Le 14 avril 2012 a été une journée particulière au Salvador : pour la première fois depuis des années, aucun meurtre n’a eu lieu ce jour-là. Ce simple fait en dit long sur la situation dans laquelle s’est enlisé ce pays, mais aussi ces voisins du Honduras et du Guatemala, depuis les années 90.
Les maras
Le phénomène des gangs, ou maras en espagnol, est né aux Etats-Unis dans les années 80 : des immigrés venus d’Amérique centrale ont fondé ces gangs, avant d’être expulsés massivement dans les années 90, notamment après les émeutes de Los Angeles en 1992, et de s’implanter dans leurs pays d’origine, y maintenant une violence extrême.
L’ONU estime ainsi que le Salvador et le Honduras ont été ces dernières années les pays les plus violents du monde, avant des états en guerre, comme l’Iran ou l’Afghanistan. Comptant, selon diverses estimations, entre 50 et 80 000 membres, ces bandes organisées ont pour activités le trafic de drogue, le proxénétisme, les cambriolages, le racket, l’enlèvement contre rançon, et bien évidemment les assassinats, considérés aussi comme un rite initiatique d’intégration dans le gang.
Les deux principales maras s’appellent la Mara Salvatrucha, abrégée aussi en M13, et la Mara 18 ou 18th Street Gang. La première est d’origine salvadorienne, la seconde est née à Los Angeles (son nom étant une référence à la 18e Rue de cette ville). Toutes deux sont actives en Amérique centrale, au Salvador, au Honduras et au Guatemala, mais aussi au Mexique, au Nicaragua et aux Etats-Unis.
Le terme même de mara aurait plusieurs origines : en caliche, argot salvadorien, il signifie gang ; c’est aussi le nom que l’on donne à une espèce de fourmi, et l’abréviation de marabunta, une migration de masse de ces fourmis. Plus prosaïquement, c’est enfin le nom d’une rue de San Salvador.
Organisation des maras
L’une des particularités de ces organisations criminelles est de recruter de très jeunes adolescents, voire des enfants, issus de milieux défavorisés ; l’entrée dans les gangs peut avoir lieu dès l’âge de 11-12 ans, recrutant des jeunes qui ont été témoins d’actes de violence dès leur plus jeune âge.
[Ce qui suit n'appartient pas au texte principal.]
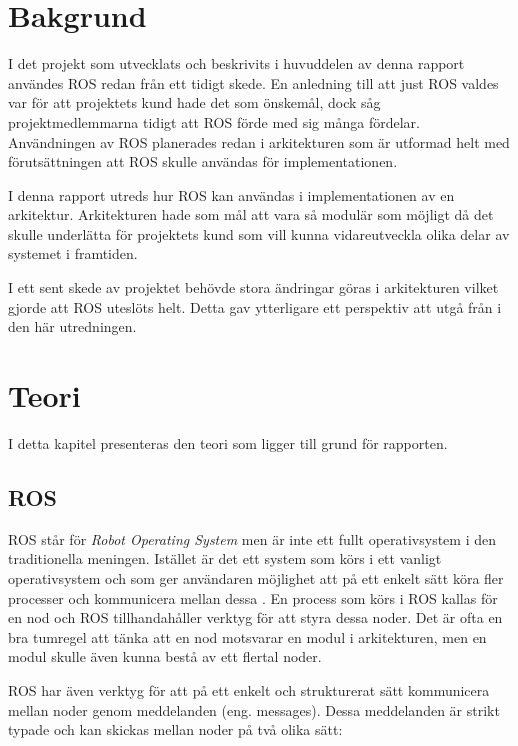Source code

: \section{Bakgrund}
\label{sec:background-lundberg}

I det projekt som utvecklats och beskrivits i huvuddelen av denna rapport användes ROS redan från ett tidigt skede. En anledning till att just ROS valdes var för att projektets kund hade det som önskemål, dock såg projektmedlemmarna tidigt att ROS förde med sig många fördelar. Användningen av ROS planerades redan i arkitekturen som är utformad helt med förutsättningen att ROS skulle användas för implementationen.

I denna rapport utreds hur ROS kan användas i implementationen av en arkitektur. Arkitekturen hade som mål att vara så modulär som möjligt då det skulle underlätta för projektets kund som vill kunna vidareutveckla olika delar av systemet i framtiden.

I ett sent skede av projektet behövde stora ändringar göras i arkitekturen vilket gjorde att ROS uteslöts helt. Detta gav ytterligare ett perspektiv att utgå från i den här utredningen.


\section{Teori}
\label{sec:theory-lundberg}

I detta kapitel presenteras den teori som ligger till grund för rapporten.

\subsection{ROS}
ROS står för \textit{Robot Operating System} men är inte ett fullt operativsystem i den traditionella meningen. Istället är det ett system som körs i ett vanligt operativsystem och som ger användaren möjlighet att på ett enkelt sätt köra fler processer och kommunicera mellan dessa \cite{quigley2009ros}. En process som körs i ROS kallas för en nod och ROS tillhandahåller verktyg för att styra dessa noder. Det är ofta en bra tumregel att tänka att en nod motsvarar en modul i arkitekturen, men en modul skulle även kunna bestå av ett flertal noder.

ROS har även verktyg för att på ett enkelt och strukturerat sätt kommunicera mellan noder genom meddelanden (eng. messages). Dessa meddelanden är strikt typade och kan skickas mellan noder på två olika sätt:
L’initiation de ces jeunes passe par des meurtres, des violences diverses, souvent un viol collectif pour les femmes. Les membres de ces gangs arborent, en guise de signes distinctifs, des tatouages couvrant largement leur corps, qui signent leur appartenance à telle ou telle mara.
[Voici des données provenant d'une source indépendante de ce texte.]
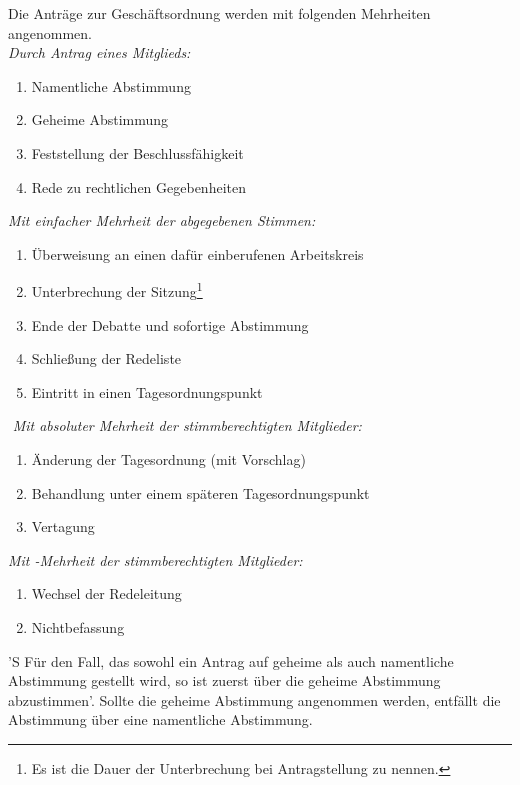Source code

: \documentclass[%
	parskip=half,
]{scrartcl}
\newcounter{enumitem}
\newcommand{\edit}[1]{{\color{red} #1}}
\newcommand{\add}[1]{{\color{blue} #1}}
\begin{document}
\begin{contract}
Die Anträge zur Geschäftsordnung werden mit folgenden Mehrheiten angenommen. \\
\newline
\textit{Durch Antrag eines Mitglieds:}
\begin{enumerate}[\qquad a)]
	\item Namentliche Abstimmung
	\item Geheime Abstimmung
	\item Feststellung der Beschlussfähigkeit
	\item Rede zu rechtlichen Gegebenheiten
	\setcounter{enumitem}{\value{enumi}}
\end{enumerate}
\textit{Mit einfacher Mehrheit der abgegebenen Stimmen:}
\begin{enumerate}[\qquad a)]
	\setcounter{enumi}{\value{enumitem}}
	\item Überweisung \edit{an einen dafür einberufenen Arbeitskreis}
	\item Unterbrechung der Sitzung\footnote{\add{Es ist die Dauer der Unterbrechung bei Antragstellung zu nennen.}}
	\item Ende der Debatte und sofortige Abstimmung
	\item \edit{Schließung der Redeliste}
	\item Eintritt in einen Tagesordnungspunkt
	\setcounter{enumitem}{\value{enumi}}
\end{enumerate}​
\textit{Mit absoluter Mehrheit der stimmberechtigten Mitglieder:}
\begin{enumerate}[\qquad a)]
	\setcounter{enumi}{\value{enumitem}}
	\item Änderung der Tagesordnung (mit Vorschlag)
	\item Behandlung unter einem späteren Tagesordnungspunkt
	\item Vertagung
	\setcounter{enumitem}{\value{enumi}}
\end{enumerate}
\textit{Mit -Mehrheit der stimmberechtigten Mitglieder:}
\begin{enumerate}[\qquad a)]
	\setcounter{enumi}{\value{enumitem}}
	\item Wechsel der \edit{Redeleitung}
	\item Nichtbefassung
\end{enumerate}

'S Für den Fall, das sowohl ein Antrag auf geheime als auch namentliche Abstimmung gestellt wird, \edit{so ist} zuerst 
über die geheime Abstimmung \edit{abzustimmen}'. Sollte die geheime Abstimmung angenommen werden, entfällt \edit{die} 
Abstimmung über eine namentliche Abstimmung.


\end{contract}
\end{document}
Deux documentaires sortis en 2012, l’un en film, l’autre en bande dessinée, permettent de découvrir la réalité des maras : Alma, webdocumentaire présentant le témoignage d’une jeune fille enrôlée dans un gang de 15 à 20 ans, et une bande dessinée du journaliste Chappatte, reportage dessiné au fil de rencontres avec des gangs de Guatemala City.
Politique anti-gangs en Amérique Latine
Face aux maras, les gouvernements des pays concernés ont d’abord adopté une politique de répression impitoyable : la « Mano Dura » au Salvador et au Guatemala, la Tolérance Zéro au Honduras, n’ont rencontré aucun succès, contribuant aussi à augmenter le climat de violence, sans pour autant lutter efficacement contre les gangs.
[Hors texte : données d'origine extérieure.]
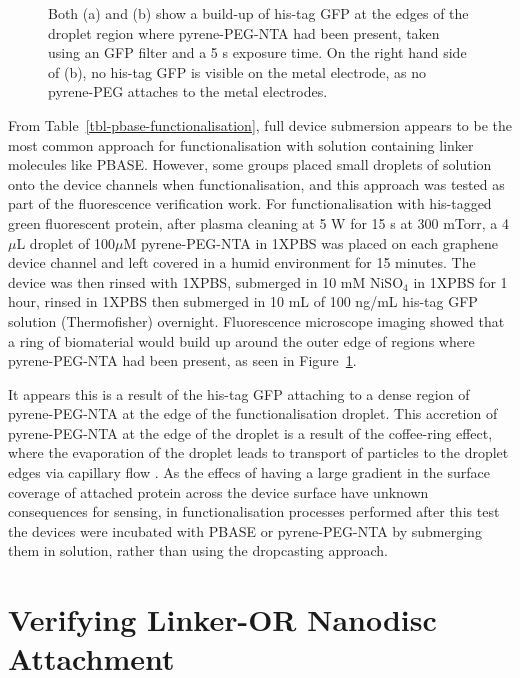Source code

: \documentclass[
  a4paper,
]{scrbook}
\begin{document}
\begin{figure}
\begin{minipage}[t]{0.47\linewidth}
{{}

}

\subcaption{\label{fig-GFP-coffee-ring-2}}
\end{minipage}%

\caption{\label{fig-GFP-coffee-ring}Both (a) and (b) show a build-up of
his-tag GFP at the edges of the droplet region where pyrene-PEG-NTA had
been present, taken using an GFP filter and a 5 s exposure time. On the
right hand side of (b), no his-tag GFP is visible on the metal
electrode, as no pyrene-PEG attaches to the metal electrodes.}

\end{figure}

From Table~\ref{tbl-pbase-functionalisation}, full device submersion
appears to be the most common approach for functionalisation with
solution containing linker molecules like PBASE. However, some groups
placed small droplets of solution onto the device channels when
functionalisation, and this approach was tested as part of the
fluorescence verification work. For functionalisation with his-tagged
green fluorescent protein, after plasma cleaning at 5 W for 15 s at 300
mTorr, a 4 \(\mu\)L droplet of 100\(\mu\)M pyrene-PEG-NTA in 1XPBS was
placed on each graphene device channel and left covered in a humid
environment for 15 minutes. The device was then rinsed with 1XPBS,
submerged in 10 mM NiSO\(_4\) in 1XPBS for 1 hour, rinsed in 1XPBS then
submerged in 10 mL of 100 ng/mL his-tag GFP solution (Thermofisher)
overnight. Fluorescence microscope imaging showed that a ring of
biomaterial would build up around the outer edge of regions where
pyrene-PEG-NTA had been present, as seen in
Figure~\ref{fig-GFP-coffee-ring}.

It appears this is a result of the his-tag GFP attaching to a dense
region of pyrene-PEG-NTA at the edge of the functionalisation droplet.
This accretion of pyrene-PEG-NTA at the edge of the droplet is a result
of the coffee-ring effect, where the evaporation of the droplet leads to
transport of particles to the droplet edges via capillary flow
\autocite{Deegan1997,Shimobayashi2018}. As the effecs of having a large
gradient in the surface coverage of attached protein across the device
surface have unknown consequences for sensing, in functionalisation
processes performed after this test the devices were incubated with
PBASE or pyrene-PEG-NTA by submerging them in solution, rather than
using the dropcasting approach.

\hypertarget{sec-linker-receptor-attachment}{%
\section{Verifying Linker-OR Nanodisc
Attachment}\label{sec-linker-receptor-attachment}}
\end{document}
Dans le même temps, des programmes de prévention auprès des jeunes s’arrêtaient, faute de financements, et les membres des maras arrêtés et emprisonnés continuent souvent leurs activités depuis leur prison, quand leur condamnation ne se fait pas attendre, faute d’une justice disposant de moyens suffisants pour agir.
Le Salvador a tenté en 2012 une autre approche, négociant avec les deux principales maras, la M13 et la M18, évoquées précédemment, une trêve qui semble, pour l’instant, porter ses fruits : au premier semestre 2012, le taux d’homicide du pays a diminué de 32%, celui des enlèvements de 50%.
Il n’en reste pas moins que cette trêve, si elle diminue la violence, et c’est son principal objectif, ne résout pas les causes même de l’existence de ces gangs : la précarité économique, l’absence de réelle politique sociale de prévention en direction des plus jeunes, mais aussi la quasi impunité des marareros, la corruption d’une partie de la police et de la justice.